I ran two-stroke scramblers through the 1960s and 1970s, with an occasional ride on a Gold Star DBD34 scrambler when the owner had hurt himself with it; a real beast that was... That Maico looks fun, but the wife won't let me have one! As to the two-stroke candle, REAL two-strokes ran on Castrol R40 castor-based racing oil, now that's a smell that you don't come across much these days!
Seconded there Kevin what a brilliant article. Come on Honda sort us out with some new tech.
Jeff Goldstein
Two stroke motorcycles were lighter, simpler, less expensive and more reliable since they have a lot less moving parts. They were very easy to maintain. This is no different than what happened with outboard motors. Both were forced off the market by government regulations and pressure on manufacturers. This decreased consumers choices while having no measurable impact on the environment since they represented such a tiny percentage of all motor vehicles.

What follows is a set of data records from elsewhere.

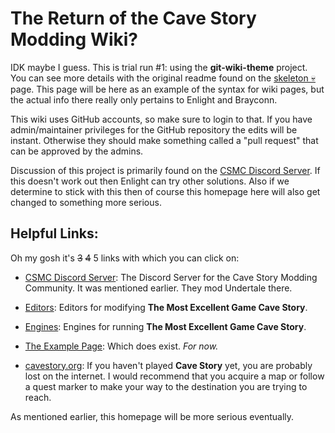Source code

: # The Return of the Cave Story Modding Wiki?

IDK maybe I guess. This is trial run #1: using the **git-wiki-theme** project. You can see more details with the original readme found on the [skeleton 💀](skeleton) page. This page will be here as an example of the syntax for wiki pages, but the actual info there really only pertains to Enlight and Brayconn.

This wiki uses GitHub accounts, so make sure to login to that. If you have admin/maintainer privileges for the GitHub repository the edits will be instant. Otherwise they should make something called a "pull request" that can be approved by the admins.

Discussion of this project is primarily found on the [CSMC Discord Server](https://discord.gg/xRsWpz6). If this doesn't work out then Enlight can try other solutions. Also if we determine to stick with this then of course this homepage here will also get changed to something more serious.

## Helpful Links:

Oh my gosh it's ~~3~~ ~~4~~ 5 links with which you can click on:

- [CSMC Discord Server](https://discord.gg/xRsWpz6): The Discord Server for the Cave Story Modding Community. It was mentioned earlier. They mod Undertale there.

- [Editors](cavestory-editors): Editors for modifying **The Most Excellent Game Cave Story**.

- [Engines](cavestory-engines): Engines for running **The Most Excellent Game Cave Story**.

- [The Example Page](example-page): Which does exist. *For now.*

- [cavestory.org](https://cavestory.org): If you haven't played **Cave Story** yet, you are probably lost on the internet. I would recommend that you acquire a map or follow a quest marker to make your way to the destination you are trying to reach.

As mentioned earlier, this homepage will be more serious eventually.
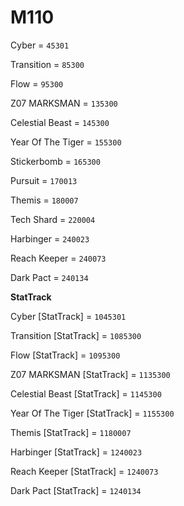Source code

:# M110


Cyber = `45301`

Transition = `85300`

Flow = `95300`

Z07 MARKSMAN = `135300`

Celestial Beast = `145300`

Year Of The Tiger = `155300`

Stickerbomb = `165300`

Pursuit = `170013`

Themis = `180007`

Tech Shard = `220004`

Harbinger = `240023`

Reach Keeper = `240073`

Dark Pact = `240134`


**StatTrack**


Cyber [StatTrack] = `1045301`

Transition [StatTrack] = `1085300`

Flow [StatTrack] = `1095300`

Z07 MARKSMAN [StatTrack] = `1135300`

Celestial Beast [StatTrack] = `1145300`

Year Of The Tiger [StatTrack] = `1155300`

Themis [StatTrack] = `1180007`

Harbinger [StatTrack] = `1240023`

Reach Keeper [StatTrack] = `1240073`

Dark Pact [StatTrack] = `1240134`
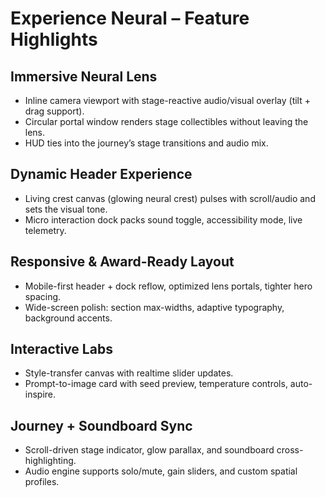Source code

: # Experience Neural – Feature Highlights

## Immersive Neural Lens
- Inline camera viewport with stage-reactive audio/visual overlay (tilt + drag support).
- Circular portal window renders stage collectibles without leaving the lens.
- HUD ties into the journey’s stage transitions and audio mix.

## Dynamic Header Experience
- Living crest canvas (glowing neural crest) pulses with scroll/audio and sets the visual tone.
- Micro interaction dock packs sound toggle, accessibility mode, live telemetry.

## Responsive & Award-Ready Layout
- Mobile-first header + dock reflow, optimized lens portals, tighter hero spacing.
- Wide-screen polish: section max-widths, adaptive typography, background accents.

## Interactive Labs
- Style-transfer canvas with realtime slider updates.
- Prompt-to-image card with seed preview, temperature controls, auto-inspire.

## Journey + Soundboard Sync
- Scroll-driven stage indicator, glow parallax, and soundboard cross-highlighting.
- Audio engine supports solo/mute, gain sliders, and custom spatial profiles.
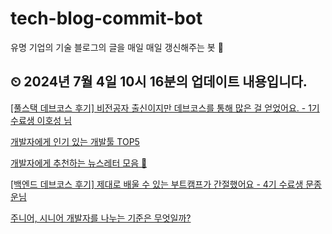# tech-blog-commit-bot
유명 기업의 기술 블로그의 글을 매일 매일 갱신해주는 봇 🤖
## ⏲ 2024년 7월 4일 10시 16분의 업데이트 내용입니다.
[[풀스택 데브코스 후기] 비전공자 출신이지만 데브코스를 통해 많은 걸 얻었어요. - 1기 수료생 이호성 님](https://prgms.tistory.com/227)

[개발자에게 인기 있는 개발툴 TOP5](https://prgms.tistory.com/180)

[개발자에게 추천하는 뉴스레터 모음 💌](https://prgms.tistory.com/174)

[[백엔드 데브코스 후기] 제대로 배울 수 있는 부트캠프가 간절했어요 - 4기 수료생 문종운님](https://prgms.tistory.com/223)

[주니어, 시니어 개발자를 나누는 기준은 무엇일까?](https://prgms.tistory.com/208)

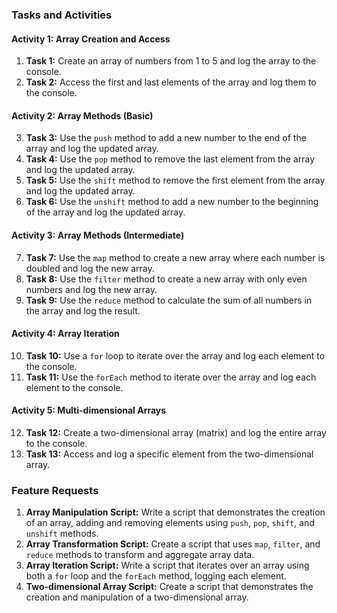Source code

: ### Tasks and Activities

#### Activity 1: Array Creation and Access
1. **Task 1:** Create an array of numbers from 1 to 5 and log the array to the console.
2. **Task 2:** Access the first and last elements of the array and log them to the console.

#### Activity 2: Array Methods (Basic)
3. **Task 3:** Use the `push` method to add a new number to the end of the array and log the updated array.
4. **Task 4:** Use the `pop` method to remove the last element from the array and log the updated array.
5. **Task 5:** Use the `shift` method to remove the first element from the array and log the updated array.
6. **Task 6:** Use the `unshift` method to add a new number to the beginning of the array and log the updated array.

#### Activity 3: Array Methods (Intermediate)
7. **Task 7:** Use the `map` method to create a new array where each number is doubled and log the new array.
8. **Task 8:** Use the `filter` method to create a new array with only even numbers and log the new array.
9. **Task 9:** Use the `reduce` method to calculate the sum of all numbers in the array and log the result.

#### Activity 4: Array Iteration
10. **Task 10:** Use a `for` loop to iterate over the array and log each element to the console.
11. **Task 11:** Use the `forEach` method to iterate over the array and log each element to the console.

#### Activity 5: Multi-dimensional Arrays
12. **Task 12:** Create a two-dimensional array (matrix) and log the entire array to the console.
13. **Task 13:** Access and log a specific element from the two-dimensional array.

### Feature Requests

1. **Array Manipulation Script:** Write a script that demonstrates the creation of an array, adding and removing elements using `push`, `pop`, `shift`, and `unshift` methods.
2. **Array Transformation Script:** Create a script that uses `map`, `filter`, and `reduce` methods to transform and aggregate array data.
3. **Array Iteration Script:** Write a script that iterates over an array using both a `for` loop and the `forEach` method, logging each element.
4. **Two-dimensional Array Script:** Create a script that demonstrates the creation and manipulation of a two-dimensional array.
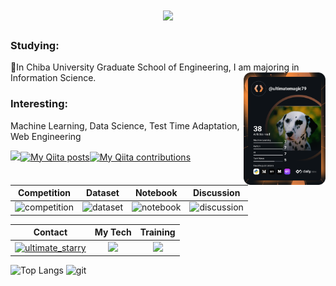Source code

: <h1 align="center">
  <a href="https://git.io/typing-svg">
    <img src="https://readme-typing-svg.herokuapp.com/?lines=Hello,+There!+👋;I'm+ultimatemagic79..!;Thank+you+for+visiting+me!&center=true&size=29">
  </a>
</h1>

<h3 align="left">Studying:</h3>
<p align="left">🏫In Chiba University Graduate School of Engineering, I am majoring in Information Science.
  <a href="https://app.daily.dev/ultimatemagic79"><img src="https://github.com/ultimatemagic79/ultimatemagic79/blob/main/devcard.svg" width="26%" alt="Kaito Sugiyama's Dev Card" align="right"/></a></p>
<h3 align="left">Interesting:</h3>
<p align="left">Machine Learning, Data Science, Test Time Adaptation, Web Engineering</p>

![](https://komarev.com/ghpvc/?username=ultimatemagic79)[![My Qiita posts](https://qiita-badge.apiapi.app/s/kaitolab/posts.svg)](http://qiita.com/kaitolab)[![My Qiita contributions](https://qiita-badge.apiapi.app/s/kaitolab/contributions.svg)](http://qiita.com/kaitolab)

| Competition | Dataset | Notebook | Discussion |
| :---: | :---: | :---: | :---: |
| ![competition](https://www.kaggle.com/static/images/tiers/contributor.svg) | ![dataset](https://www.kaggle.com/static/images/tiers/contributor.svg) | ![notebook](https://www.kaggle.com/static/images/tiers/contributor.svg) | ![discussion](https://www.kaggle.com/static/images/tiers/contributor.svg) |


| Contact | My Tech | Training |
| :---: | :---: | :---: |
| <a href="https://twitter.com/ultimate_starry" target="blank"><img align="center" src="https://raw.githubusercontent.com/rahuldkjain/github-profile-readme-generator/master/src/images/icons/Social/twitter.svg" alt="ultimate_starry" height="30" width="40" /></a> | <a href="https://skillicons.dev"><img src="https://skillicons.dev/icons?i=py,pytorch,c,bots,django,java,gcp,github,linux,postgres" /></a> | <a href="https://skillicons.dev"><img src="https://skillicons.dev/icons?i=go,docker,aws,react,ts" /></a> |


<p align="left"> 
  <img alt="Top Langs" width="40%" src="https://github-profile-summary-cards.vercel.app/api/cards/repos-per-language/?username=ultimatemagic79&exclude=css,HTML&theme=tokyonight" />
  <img alt="git" width="40%" src="https://github-profile-summary-cards.vercel.app/api/cards/most-commit-language?username=ultimatemagic79&theme=tokyonight&exclude=CSS,dockerfile" />
</p>

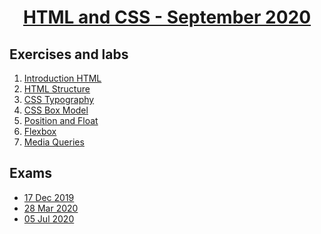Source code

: 
# <a href="https://softuni.bg/trainings/3122/html-and-css-september-2020"><p align="center"> HTML and CSS - September 2020<p>
</a>



## Exercises and labs
1. <a href="https://github.com/PhilShishov/Software-University/tree/master/HTML%20%26%20CSS/Homeworks/01.Introduction-HTML" > Introduction HTML</a>
2. <a href="https://github.com/PhilShishov/Software-University/tree/master/HTML%20%26%20CSS/Homeworks/02.HTML-Structure" > HTML Structure</a>
3. <a href="https://github.com/PhilShishov/Software-University/tree/master/HTML%20%26%20CSS/Homeworks/03.CSS-Typography" > CSS Typography</a>
4. <a href="https://github.com/PhilShishov/Software-University/tree/master/HTML%20%26%20CSS/Homeworks/04.CSS-Box-Model" > CSS Box Model</a>
5. <a href="https://github.com/PhilShishov/Software-University/tree/master/HTML%20%26%20CSS/Homeworks/05.Position-and-Float" > Position and Float</a>
6. <a href="https://github.com/PhilShishov/Software-University/tree/master/HTML%20%26%20CSS/Homeworks/06.Flexbox" > Flexbox</a>
7. <a href="https://github.com/PhilShishov/Software-University/tree/master/HTML%20%26%20CSS/Homeworks/07.Media-Queries" > Media Queries</a>

## Exams
- <a href="https://github.com/PhilShishov/Software-University/tree/master/HTML%20%26%20CSS/Exams/HTML-CSS-Exam_17Dec2019" >17 Dec 2019</a> 
- <a href="https://github.com/PhilShishov/Software-University/tree/master/HTML%20%26%20CSS/Exams/HTML-CSS-Exam_28Mar2020" >28 Mar 2020</a> 
- <a href="https://github.com/PhilShishov/Software-University/tree/master/HTML%20%26%20CSS/Exams/HTML-CSS-Exam_05Jul2020" >05 Jul 2020</a> 
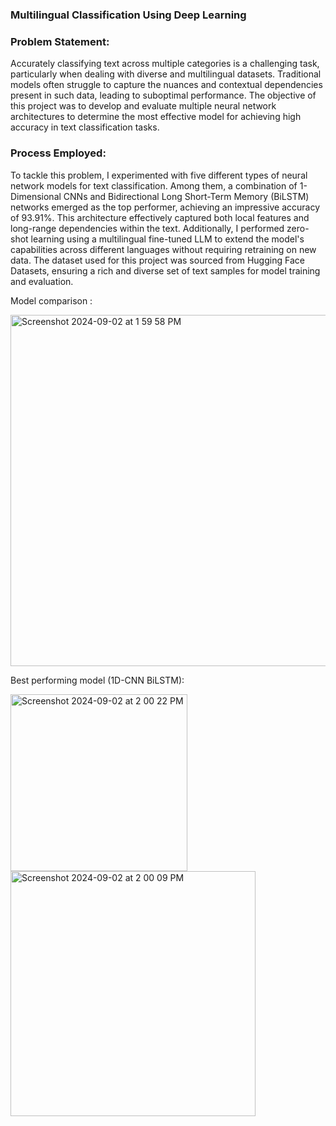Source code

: ### Multilingual Classification Using Deep Learning

### Problem Statement:
Accurately classifying text across multiple categories is a challenging task, particularly when dealing with diverse and multilingual datasets. Traditional models often struggle to capture the nuances and contextual dependencies present in such data, leading to suboptimal performance. The objective of this project was to develop and evaluate multiple neural network architectures to determine the most effective model for achieving high accuracy in text classification tasks.

### Process Employed: 
To tackle this problem, I experimented with five different types of neural network models for text classification. Among them, a combination of 1-Dimensional CNNs and Bidirectional Long Short-Term Memory (BiLSTM) networks emerged as the top performer, achieving an impressive accuracy of 93.91%. This architecture effectively captured both local features and long-range dependencies within the text. Additionally, I performed zero-shot learning using a multilingual fine-tuned LLM to extend the model's capabilities across different languages without requiring retraining on new data. The dataset used for this project was sourced from Hugging Face Datasets, ensuring a rich and diverse set of text samples for model training and evaluation.



Model comparison :

<img width="562" alt="Screenshot 2024-09-02 at 1 59 58 PM" src="https://github.com/user-attachments/assets/8ac3f276-434f-4c4a-9f68-9080482623f2">





Best performing model (1D-CNN BiLSTM):

<img width="283" alt="Screenshot 2024-09-02 at 2 00 22 PM" src="https://github.com/user-attachments/assets/57949f0e-3209-4759-b021-7802ac171d5b">





<img width="392" alt="Screenshot 2024-09-02 at 2 00 09 PM" src="https://github.com/user-attachments/assets/9692497a-f8c8-4edc-9a61-70b636459105">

I still have a Yamaha 2 stroke motor scooter that is a lot of fun to ride and extremely easy to maintain. Previously we also had a great Suzuki 185 2 stroke street and trail bike. There are no modern replacements for either one.
Evinrude E-tec 2 strokes are amazing engines, quite, clean burning, powerful.. They exceed all emissions standards of today and future requirements. Sure wish Bombardier would release their know how to cars and motorcycles. Two strokes are still used in the diesel engine applications. LONG LIVE THE TWO STROKE ENGINE...!!
Martin Hone
One of life's great joys was hitting the powerband on a peaky 2-stroke, particularly that of a TZ250 Yamaha racer.......but 2-strokes could be made torquey as well, like the Yamaha IT495 dirt bike. And they can be made enviro-friendly, with systems such as the Orbital direct injection system...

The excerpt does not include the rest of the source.